#### Task data
*** Block opens ***

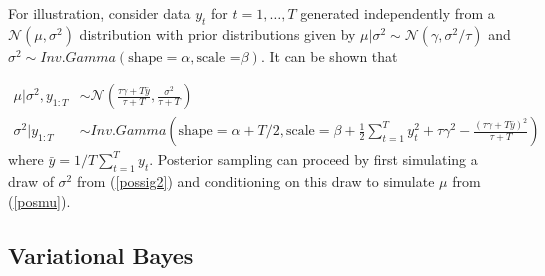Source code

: \documentclass[12pt,a4paper]{article}%
\numberwithin{equation}{section}
\begin{document}
For illustration, consider data $y_t$ for $t = 1, \dots, T$ generated independently from a $\mathcal{N}(\mu, \sigma^2)$ distribution with prior distributions given by $\mu | \sigma^2 \sim \mathcal{N}(\gamma, \sigma^2/\tau)$ and $\sigma^2 \sim Inv.Gamma(\mbox{shape} = \alpha, \mbox{scale =}\beta)$. It can be shown that

\begin{align}
\mu | \sigma^2, y_{1:T} &\sim \mathcal{N} \left(\frac{\tau\gamma + T\bar{y}}{\tau + T}, \frac{\sigma^2}{\tau  + T} \right) \label{posmu} \\
\sigma^2 | y_{1:T} &\sim Inv.Gamma  \left( \mbox{shape} = \alpha + T/2, \mbox{scale} = \beta + \frac{1}{2}\sum_{t=1}^{T}y_t^2 + \tau\gamma^2 - \frac{(\tau\gamma + T\bar{y})^2}{\tau + T} \right) \label{possig2} 
\end{align}
where $\bar{y} = 1/T \sum_{t=1}^{T}y_t$. Posterior sampling can proceed by first simulating a draw of $\sigma^2$ from (\ref{possig2}) and conditioning on this draw to simulate $\mu$ from (\ref{posmu}).

\subsection{Variational Bayes} \label{sec:VB}
\end{document}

*** Block closes ***

Every line above that includes the string "gamma" needs to be copied.

For illustration, consider data $y_t$ for $t = 1, \dots, T$ generated independently from a $\mathcal{N}(\mu, \sigma^2)$ distribution with prior distributions given by $\mu | \sigma^2 \sim \mathcal{N}(\gamma, \sigma^2/\tau)$ and $\sigma^2 \sim Inv.Gamma(\mbox{shape} = \alpha, \mbox{scale =}\beta)$. It can be shown that
\mu | \sigma^2, y_{1:T} &\sim \mathcal{N} \left(\frac{\tau\gamma + T\bar{y}}{\tau + T}, \frac{\sigma^2}{\tau  + T} \right) \label{posmu} \\
\sigma^2 | y_{1:T} &\sim Inv.Gamma  \left( \mbox{shape} = \alpha + T/2, \mbox{scale} = \beta + \frac{1}{2}\sum_{t=1}^{T}y_t^2 + \tau\gamma^2 - \frac{(\tau\gamma + T\bar{y})^2}{\tau + T} \right) \label{possig2} 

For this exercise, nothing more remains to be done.